J'entends le coeur des linuxiens me dire qu'OpenOffice.org a son propre langage de programmation, et même son propre SGBDR. Je sais. Je sais aussi que je n'ai jamais rencontré personne qui s'en servait. Par ailleurs, vous avez déjà dû le sentir, je déteste l'ergonomie d'OpenOffice.org et sa manie de chercher à ressembler à qui-vous-savez, alors que c'est précisément par exécration de qui-vous-savez que je suis venu sous Linux. Alors, me faire suer pour apprendre des méthodes inconnues de tous et de surcroît plagiées de celles du père Bill Gates (merde, je l'ai nommé)... comme dirait Edmond Rostand, non, merci!

L'air de rien, même quand on aime ça (et j'aime ça), se farcir la tête de docs informatiques, c'est fatigant. Aussi apprécié-je assez peu de devoir le faire pour maîtriser des outils qui ne me paraissent pas du tout standard, que personne n'utilise, pour l'emploi desquels personne ne sait me filer un coup de main, pour l'apprentissage desquels il est impossible de trouver un manuel de référence décent et pas caduc, et dont les spécifications changent tous les deux mois sous prétexte d'édifier la civilisation informatique. Moi, j'aime les bons vieux outils standard qu'on peut encore utiliser aujourd'hui avec des manuels écrits dans les années 1970: les éditeurs de fichiers Ascii; les compilateurs C; et donc, en matière de base de données, je veux du SQL ou rien.

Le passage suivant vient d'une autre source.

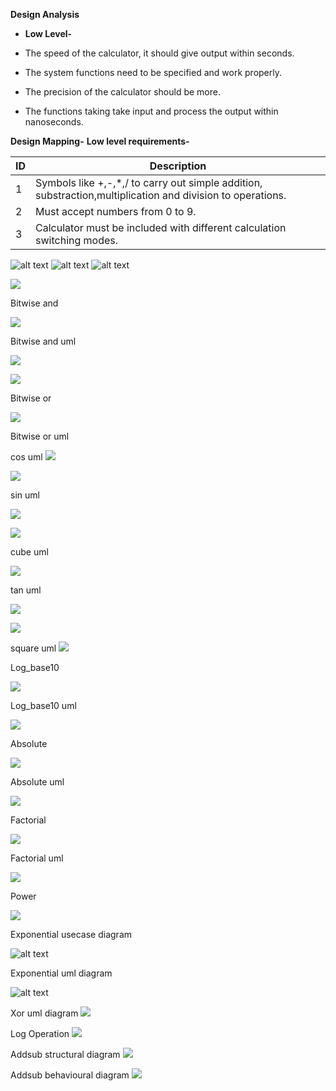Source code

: 
**Design Analysis**

- **Low Level-**

- The speed of the calculator, it should give output within seconds.
- The system functions need to be specified and work properly.
- The precision of the calculator should be more.
- The functions taking take input and process the output within nanoseconds.

**Design Mapping-**
**Low level requirements-**

| **ID** | **Description** |
| --- | --- |
| 1 | Symbols like +,-,\*,/ to carry out simple addition, substraction,multiplication and division to operations. |
| 2 | Must accept numbers from 0 to 9. |
| 3 | Calculator must be included with different calculation switching modes. |

![alt text](https://github.com/99003550/SDLC-Calculator/blob/main/Design/High%20Level%20Design/Behavioral.png)
![alt text](https://github.com/99003550/SDLC-Calculator/blob/main/Design/High%20Level%20Design/Structural%20Design.png/uml.png)
![alt text](https://github.com/99003550/SDLC-Calculator/blob/main/Design/High%20Level%20Design/Structural%20Design.png/Activity.png)

![](https://github.com/99003550/SDLC-Calculator/blob/main/Design/Low%20Level%20Design/Bitwiseand/bitwiseand.PNG)


Bitwise and


![](https://github.com/99003550/SDLC-Calculator/blob/main/Design/Low%20Level%20Design/Bitwiseand/bitwise%20and%20uml.PNG)


Bitwise and uml


![](https://github.com/99003550/SDLC-Calculator/blob/main/Design/Low%20Level%20Design/Bitwiseand/bitwise%20and%20uml.PNG)


![](https://github.com/99003550/SDLC-Calculator/blob/main/Design/Low%20Level%20Design/tan%20operation/tan%20function.png)


Bitwise or


![](https://github.com/99003550/SDLC-Calculator/blob/main/Design/Low%20Level%20Design/Bitwiseand/bitwise%20and%20uml.PNG)


Bitwise or uml

cos uml
![](https://github.com/99003550/SDLC-Calculator/blob/main/Design/Low%20Level%20Design/cos%20operation/cos%20uml.png)

![](https://github.com/99003550/SDLC-Calculator/blob/main/Design/Low%20Level%20Design/cos%20operation/cos%20function.png)

sin uml

![](https://github.com/99003550/SDLC-Calculator/blob/main/Design/Low%20Level%20Design/sin%20operation/sin%20function.png)

![](https://github.com/99003550/SDLC-Calculator/blob/main/Design/Low%20Level%20Design/sin%20operation/sinfunction.png)

cube uml

![](https://github.com/99003550/SDLC-Calculator/blob/main/Design/Low%20Level%20Design/square%20and%20cube/cube.jpg)

tan uml

![](https://github.com/99003550/SDLC-Calculator/blob/main/Design/Low%20Level%20Design/tan%20operation/tanuml.png)

![](https://github.com/99003550/SDLC-Calculator/blob/main/Design/Low%20Level%20Design/tan%20operation/tan%20function.png)

square uml
![](https://github.com/99003550/SDLC-Calculator/blob/main/Design/Low%20Level%20Design/square%20and%20cube/square.jpg)

Log_base10 

![](https://github.com/99003550/SDLC-Calculator/blob/main/Design/Low%20Level%20Design/logbase10/LOG.png)

Log_base10 uml

![](https://github.com/99003550/SDLC-Calculator/blob/main/Design/Low%20Level%20Design/logbase10/log10%20uml.png)

Absolute

![](https://github.com/99003550/SDLC-Calculator/blob/main/Design/Low%20Level%20Design/absolute/Abs.png)

Absolute uml

![](https://github.com/99003550/SDLC-Calculator/blob/main/Design/Low%20Level%20Design/absolute/Abs%20uml.png)

Factorial

![](https://github.com/99003550/SDLC-Calculator/blob/main/Design/Low%20Level%20Design/factorial/FACTORIAL.png)

Factorial uml

![](https://github.com/99003550/SDLC-Calculator/blob/main/Design/Low%20Level%20Design/factorial/FACTORIAL1%20.png)

Power

![](https://github.com/99003550/SDLC-Calculator/blob/main/Design/Low%20Level%20Design/power/power.png)

Exponential usecase diagram

![alt text](https://github.com/99003550/SDLC-Calculator/blob/main/Design/Low%20Level%20Design/Exponential/exp.png)


Exponential uml diagram

![alt text](https://github.com/99003550/SDLC-Calculator/blob/main/Design/Low%20Level%20Design/Exponential/exp%20beh.png)

Xor uml diagram
![](https://github.com/99003550/SDLC-Calculator/blob/main/Design/Low%20Level%20Design/Bitwisexor/BitwiseXor.jpeg)

Log Operation
![](https://github.com/99003550/SDLC-Calculator/blob/main/Design/Low%20Level%20Design/Logoperation/Logoperation.jpeg)

Addsub  structural diagram
![](https://github.com/99003550/SDLC-Calculator/blob/main/Design/Low%20Level%20Design/Addsub/Addsub.png)

Addsub behavioural diagram
![](https://github.com/99003550/SDLC-Calculator/blob/main/Design/Low%20Level%20Design/Addsub/Add_Sub_Behavioral.PNG)

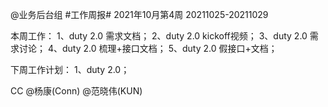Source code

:@业务后台组 #工作周报#
2021年10月第4周 20211025-20211029

本周工作：
1、duty 2.0 需求文档；
2、duty 2.0 kickoff视频；
3、duty 2.0 需求讨论；
4、duty 2.0 梳理+接口文档；
5、duty 2.0 假接口+文档；

下周工作计划：
1、duty 2.0；

CC @杨康(Conn) @范晓伟(KUN) 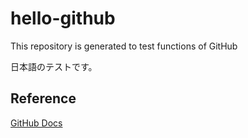 # hello-github
This repository is generated to test functions of GitHub

日本語のテストです。

## Reference
[GitHub Docs](https://docs.github.com/en/github)

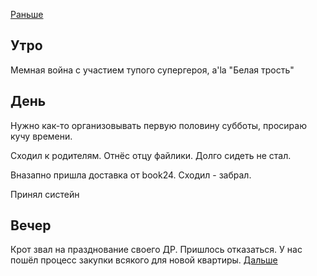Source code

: [Раньше](2021.07.02.md)
## Утро
Мемная война с участием тупого супергероя, a'la "Белая трость"
## День
Нужно как-то организовывать первую половину субботы, просираю кучу времени.

Сходил к родителям. Отнёс отцу файлики. Долго сидеть не стал.

Вназапно пришла доставка от book24. Сходил - забрал.

Принял систейн
## Вечер
Крот звал на празднование своего ДР. Пришлось отказаться. У нас пошёл процесс закупки всякого для новой квартиры.
[Дальше](2021.07.03.md)
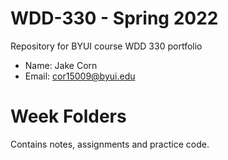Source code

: # WDD-330 - Spring 2022
Repository for BYUI course WDD 330 portfolio
- Name: Jake Corn
- Email: cor15009@byui.edu

# Week Folders
Contains notes, assignments and practice code.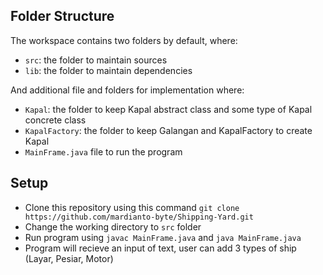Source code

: ## Folder Structure

The workspace contains two folders by default, where:

- `src`: the folder to maintain sources
- `lib`: the folder to maintain dependencies

And additional file and folders for implementation where:
- `Kapal`: the folder to keep Kapal abstract class and some type of Kapal concrete class 
- `KapalFactory`: the folder to keep Galangan and KapalFactory to create Kapal
- `MainFrame.java` file to run the program

## Setup

- Clone this repository using this command `git clone https://github.com/mardianto-byte/Shipping-Yard.git`
- Change the working directory to `src` folder
- Run program using `javac MainFrame.java` and `java MainFrame.java`
- Program will recieve an input of text, user can add 3 types of ship (Layar, Pesiar, Motor)


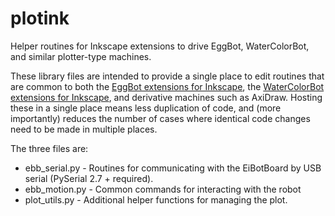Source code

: # plotink
Helper routines for Inkscape extensions to drive EggBot, WaterColorBot, and similar plotter-type machines.

These library files are intended to provide a single place to edit routines that are common to both the [EggBot extensions for Inkscape](https://github.com/evil-mad/EggBot/), the [WaterColorBot extensions for Inkscape](https://github.com/evil-mad/wcb-ink/), and derivative machines such as AxiDraw. Hosting these in a single place means less duplication of code, and (more importantly) reduces the number of cases where identical code changes need to be made in multiple places.


The three files are:

* ebb_serial.py - Routines for communicating with the EiBotBoard by USB serial (PySerial 2.7 + required).
* ebb_motion.py - Common commands for interacting with the robot
* plot_utils.py - Additional helper functions for managing the plot.
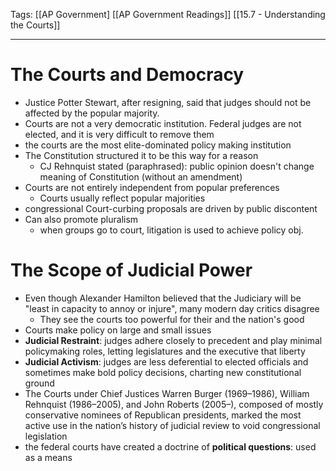 Tags:		[[AP Government]
		[[AP Government Readings]]
		[[15.7 - Understanding the Courts]]
		
---------------------------------------------------------

# The Courts and Democracy
- Justice Potter Stewart, after resigning, said that judges should not be affected by the popular majority.
- Courts are not a very democratic institution. Federal judges are not elected, and it is very difficult to remove them
- the courts are the most elite-dominated policy making institution
- The Constitution structured it to be this way for a reason
	- CJ Rehnquist stated (paraphrased): public opinion doesn't change meaning of Constitution (without an amendment)
- Courts are not entirely independent from popular preferences
	- Courts usually reflect popular majorities
- congressional Court-curbing proposals are driven by public discontent
- Can also promote pluralism
	- when groups go to court, litigation is used to achieve policy obj.

# The Scope of Judicial Power
- Even though Alexander Hamilton believed that the Judiciary will be "least in capacity to annoy or injure", many modern day critics disagree
	- They see the courts too powerful for their and the nation's good
- Courts make policy on large and small issues
- **Judicial Restraint**: judges adhere closely to precedent and play minimal policymaking roles, letting legislatures and the executive that liberty
- **Judicial Activism**: judges are less deferential to elected officials and sometimes make bold policy decisions, charting new constitutional ground
- The Courts under Chief Justices Warren Burger (1969–1986), William Rehnquist (1986–2005), and John Roberts (2005–), composed of mostly conservative nominees of Republican presidents, marked the most active use in the nation’s history of judicial review to void congressional legislation
- the federal courts have created a doctrine of **political questions**: used as a means 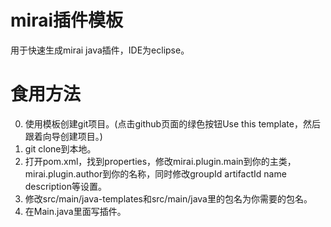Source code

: # mirai插件模板
用于快速生成mirai java插件，IDE为eclipse。  
# 食用方法
0. 使用模板创建git项目。(点击github页面的绿色按钮Use this template，然后跟着向导创建项目。)  
1. git clone到本地。  
2. 打开pom.xml，找到properties，修改mirai.plugin.main到你的主类，mirai.plugin.author到你的名称，同时修改groupId artifactId name description等设置。  
3. 修改src/main/java-templates和src/main/java里的包名为你需要的包名。  
4. 在Main.java里面写插件。  
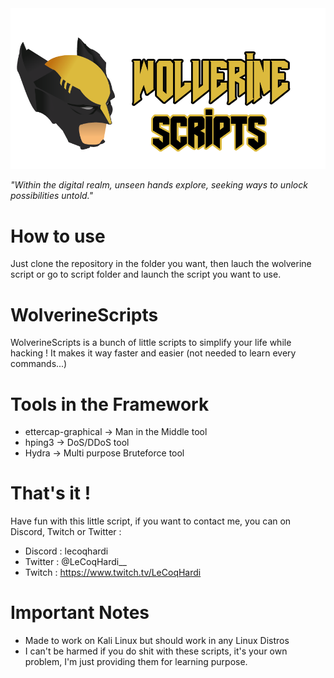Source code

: <img src="assets/banner.png">

*"Within the digital realm, unseen hands explore, seeking ways to unlock possibilities untold."*


# How to use
Just clone the repository in the folder you want, then lauch the wolverine script or go to script folder and launch the script you want to use.<br>

# WolverineScripts

WolverineScripts is a bunch of little scripts to simplify your life while hacking ! It makes it way faster and easier (not needed to learn every commands...)

# Tools in the Framework

  - ettercap-graphical → Man in the Middle tool
  - hping3 → DoS/DDoS tool
  - Hydra → Multi purpose Bruteforce tool
 
# That's it !

Have fun with this little script, if you want to contact me, you can on Discord, Twitch or Twitter :

- Discord : lecoqhardi
- Twitter : @LeCoqHardi__
- Twitch : https://www.twitch.tv/LeCoqHardi

# Important Notes

- Made to work on Kali Linux but should work in any Linux Distros
- I can't be harmed if you do shit with these scripts, it's your own problem, I'm just providing them for learning purpose.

Alors, mySQL, PostgreSQL, ou peut-être SQLite si ces deux bazars sont trop gourmands? Mmm. MySQL, ce n'est pas vraiment libre (et encore beaucoup moins depuis que c'est passé sous la coupe d'Oracle). PostgreSQL, disons-le clairement, c'est éléphantesque; d'ailleurs, son logo le revendique. Quant à SQLite, bien que ça me paraisse a priori très sympathique, le vieux fan de dBase III Plus que je suis trouve quand même qu'être forcé de bidouiller en C chaque fois qu'on veut faire une bête recherche même pas multi-critères, c'est lourdingue. J'entends encore le coeur des linuxiens qui me disent qu'il y a des librairies pour gérer SQLite (comme d'ailleurs mySQL et PostgreSQL) dans tous les langages de scripts un peu décents, genre Perl et Python. Je sais. Mais ça me gonfle de devoir me farcir, en plus de l'apprentissage de la syntaxe SQL, celui d'une librairie à peu près inconnue et dont, bien entendu, les spécifications changent toutes les deux heures vu que c'est du libre, work in progress et tout le toutim.

Bref. Je crois qu'avec Gadfly, j'ai trouvé mon bonheur (on sait tout faire après avoir lu trois pages de doc) -- mais je pense que je vous raconterai ça un autre jour parce que le temps passe, l'air de rien.